I : En effet, nous sommes totalement opposés à un retour du Service Militaire, fût-il déguisé, ce que ne manquerait pas d’être ce Service Civique dont plusieurs ténors politiques, à droite comme à gauche, vantent les mérites.
Il faut être sérieux: on se couvrirait de ridicule en re-créant, le Service Militaire, finalement appelé Service National, qui se maintenait tant bien que mal -plus mal que bien, d’ailleurs, on va le voir… – lorsque Jacques Chirac a décidé sa suppression. Ce serait une démarche erratique, absurde et inefficace.

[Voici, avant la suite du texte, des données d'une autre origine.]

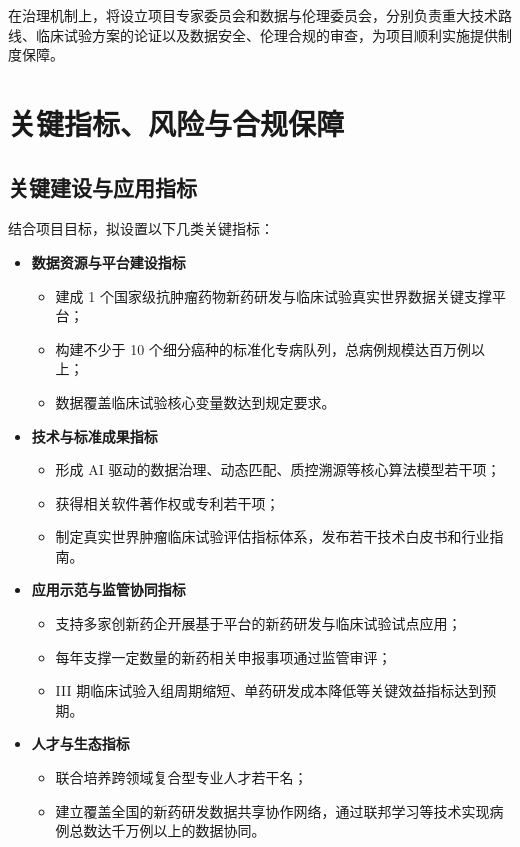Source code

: \documentclass[12pt, a4paper, fontset=mac]{ctexart} %
\begin{document}
在治理机制上，将设立项目专家委员会和数据与伦理委员会，分别负责重大技术路线、临床试验方案的论证以及数据安全、伦理合规的审查，为项目顺利实施提供制度保障。

\section{关键指标、风险与合规保障}

\subsection{关键建设与应用指标}

结合项目目标，拟设置以下几类关键指标：

\begin{itemize}
  \item \textbf{数据资源与平台建设指标}
    \begin{itemize}
      \item 建成 1 个国家级抗肿瘤药物新药研发与临床试验真实世界数据关键支撑平台；
      \item 构建不少于 10 个细分癌种的标准化专病队列，总病例规模达百万例以上；
      \item 数据覆盖临床试验核心变量数达到规定要求。
    \end{itemize}
  \item \textbf{技术与标准成果指标}
    \begin{itemize}
      \item 形成 AI 驱动的数据治理、动态匹配、质控溯源等核心算法模型若干项；
      \item 获得相关软件著作权或专利若干项；
      \item 制定真实世界肿瘤临床试验评估指标体系，发布若干技术白皮书和行业指南。
    \end{itemize}
  \item \textbf{应用示范与监管协同指标}
    \begin{itemize}
      \item 支持多家创新药企开展基于平台的新药研发与临床试验试点应用；
      \item 每年支撑一定数量的新药相关申报事项通过监管审评；
      \item III 期临床试验入组周期缩短、单药研发成本降低等关键效益指标达到预期。
    \end{itemize}
  \item \textbf{人才与生态指标}
    \begin{itemize}
      \item 联合培养跨领域复合型专业人才若干名；
      \item 建立覆盖全国的新药研发数据共享协作网络，通过联邦学习等技术实现病例总数达千万例以上的数据协同。
    \end{itemize}
\end{itemize}
\end{document}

Ne dit-on pas : ordre puis contre ordre égale désordre….
N’oublions pas, en premier lieu, que ce Service était devenu notoirement injuste, et qu’environ un bon tiers des jeunes y échappaient, ce qui ne manquait pas de créer de nombreuses tensions, aussi regrettables que malsaines…

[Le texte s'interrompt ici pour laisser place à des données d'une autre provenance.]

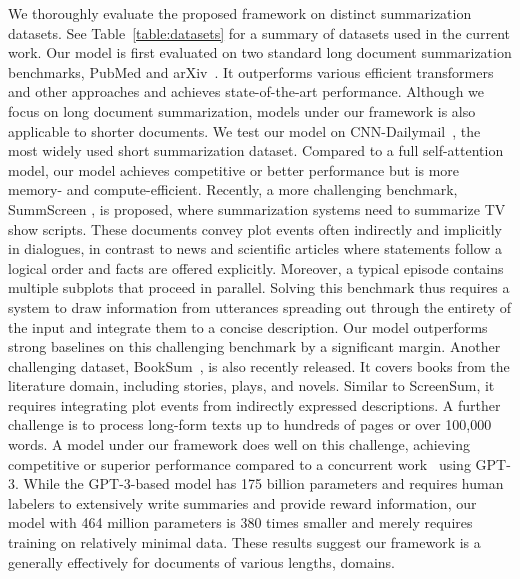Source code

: We thoroughly evaluate the proposed framework on distinct summarization datasets. See Table~\ref{table:datasets} for a summary of datasets used in the current work. Our model is first evaluated on two standard long document summarization benchmarks, PubMed and arXiv~\citep{cohan-etal-2018-discourse}. It outperforms various efficient transformers and other approaches and achieves state-of-the-art performance. Although we focus on long document summarization, models under our framework is also applicable to shorter documents. We test our model on CNN-Dailymail~\citep{see-etal-2017-get}, the most widely used short summarization dataset. Compared to a full self-attention model, our model achieves competitive or better performance but is more memory- and compute-efficient. Recently, a more challenging benchmark, SummScreen \citep{chen2021summscreen}, is proposed, where summarization systems need to summarize TV show scripts. These documents convey plot events often indirectly and implicitly in dialogues, in contrast to news and scientific articles where statements follow a logical order and facts are offered explicitly. Moreover, a typical episode contains multiple subplots that proceed in parallel. Solving this benchmark thus requires a system to draw information from utterances spreading out through the entirety of the input and integrate them to a concise description. Our model outperforms strong baselines on this challenging benchmark by a significant margin. Another challenging dataset, BookSum~\citep{kryscinski2021booksum}, is also recently released. It covers books from the literature domain, including stories, plays, and novels. Similar to ScreenSum, it requires integrating plot events from indirectly expressed descriptions. A further challenge is to process long-form texts up to hundreds of pages or over 100,000 words. A model under our framework does well on this challenge, achieving competitive or superior performance compared to a concurrent work~\citep{wu2021recursively} using GPT-3. While the GPT-3-based model has 175 billion parameters and requires human labelers to extensively write summaries and provide reward information, our model with 464 million parameters is 380 times smaller and merely requires training on relatively minimal data. These results suggest our framework is a generally effectively for documents of various lengths, domains.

Il était de plus extrêmement coûteux, si l’on ramenait le faible service réel qu’il rendait, à sa lourdeur et à sa pesanteur, pas toujours justifiées (et c’est un euphémisme !…): en cas de vraie crise, on sait bien qu’il n’était, de fait, qu’une illusion. L’armée ainsi constituée était, de fait, une « armée » de papier et sur le papier et, soyons réalistes, en cas de vraie guerre c’est vers de vraies troupes aguerries qu’il aurait fallu se tourner (telles que la Légion, par exemple….).

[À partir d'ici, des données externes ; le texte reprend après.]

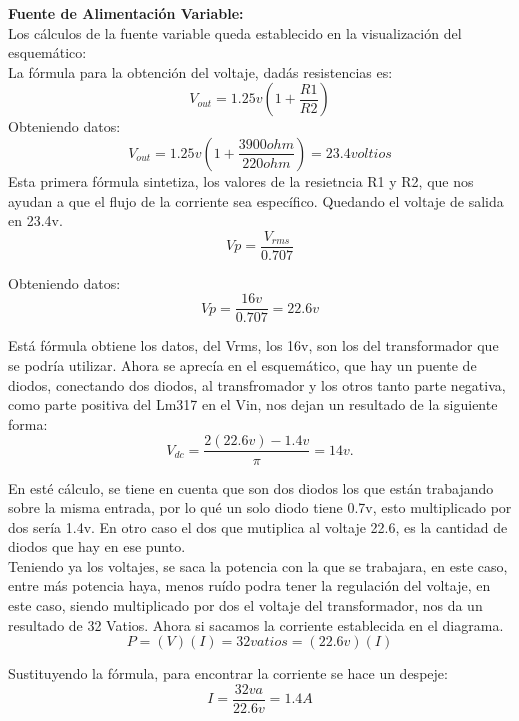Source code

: \documentclass[14pt,a4paper]{article}
\begin{document}
\textbf{Fuente de Alimentación Variable:\\}
Los cálculos de la fuente variable queda establecido en la visualización del esquemático:\\
La fórmula para la obtención del voltaje, dadás resistencias es:\\
$$ V_{out}= 1.25v(1+\frac{R1}{R2}) $$
Obteniendo datos:\\
$$ V_{out}= 1.25v(1+\frac{3900 ohm}{220 ohm})=23.4 voltios $$
Esta primera fórmula sintetiza, los valores de la resietncia R1 y R2, que nos ayudan a que el flujo de la corriente sea específico. Quedando el voltaje de salida en 23.4v.\\

$$ Vp= \frac{V_{rms}}{0.707} $$

Obteniendo datos:\\

$$ Vp=\frac{16v}{0.707}= 22.6 v $$

Está fórmula obtiene los datos, del Vrms, los 16v, son los del transformador que se podría utilizar. Ahora se aprecía en el esquemático, que hay un puente de diodos, conectando dos diodos, al transfromador y los otros tanto parte negativa, como parte positiva del Lm317 en el Vin, nos dejan un resultado de la siguiente forma:\\

$$ V_{dc}=\frac{2(22.6v)-1.4v}{\pi}= 14 v. $$

En esté cálculo, se tiene en cuenta que son dos diodos los que están trabajando sobre la misma entrada, por lo qué un solo diodo tiene 0.7v, esto multiplicado por dos sería 1.4v. En otro caso el dos que mutiplica al voltaje 22.6, es la cantidad de diodos que hay en ese punto.\\
Teniendo ya los voltajes, se saca la potencia con la que se trabajara, en este caso, entre más potencia haya, menos ruído podra tener la regulación del voltaje, en este caso, siendo multiplicado por dos el voltaje del transformador, nos da un resultado de 32 Vatios. Ahora si sacamos la corriente establecida en el diagrama.\\

$$ P= (V)(I)= 32vatios=(22.6v)(I) $$

Sustituyendo la fórmula, para encontrar la corriente se hace un despeje:\\

$$ I= \frac{32va}{22.6v}= 1.4 A $$
\end{document}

Enfin, tel qu’il était pratiqué, ce Service National se révélait démoralisateur et nocif pour l’esprit public, dans la mesure où il nourrissait et entretenait un anti militarisme de mauvais aloi : la Nation doit être défendue, et il n’est pas sain que son Armée soit objet permanent de critiques et de suspicions, contraires à l’unité nationale nécessaire face au danger éventuel…
Voilà, rapidement listées, les principales raisons pour lesquelles nous sommes hostiles à la réapparition du Service Militaire obligatoire, même si on le rebaptise Service Civique…..
II : Mais, surtout, il n’est pas inutile, à ce stade initial de notre réflexion, de faire un petit rappel historique – on va voir que c’est même absolument indispensable – afin de bien comprendre d’où vient, dans notre société, l’importance du fait militaire tel qu’on l’a connu jusqu’à tout récemment. Et de rappeler les origines idéologiques de la conscription.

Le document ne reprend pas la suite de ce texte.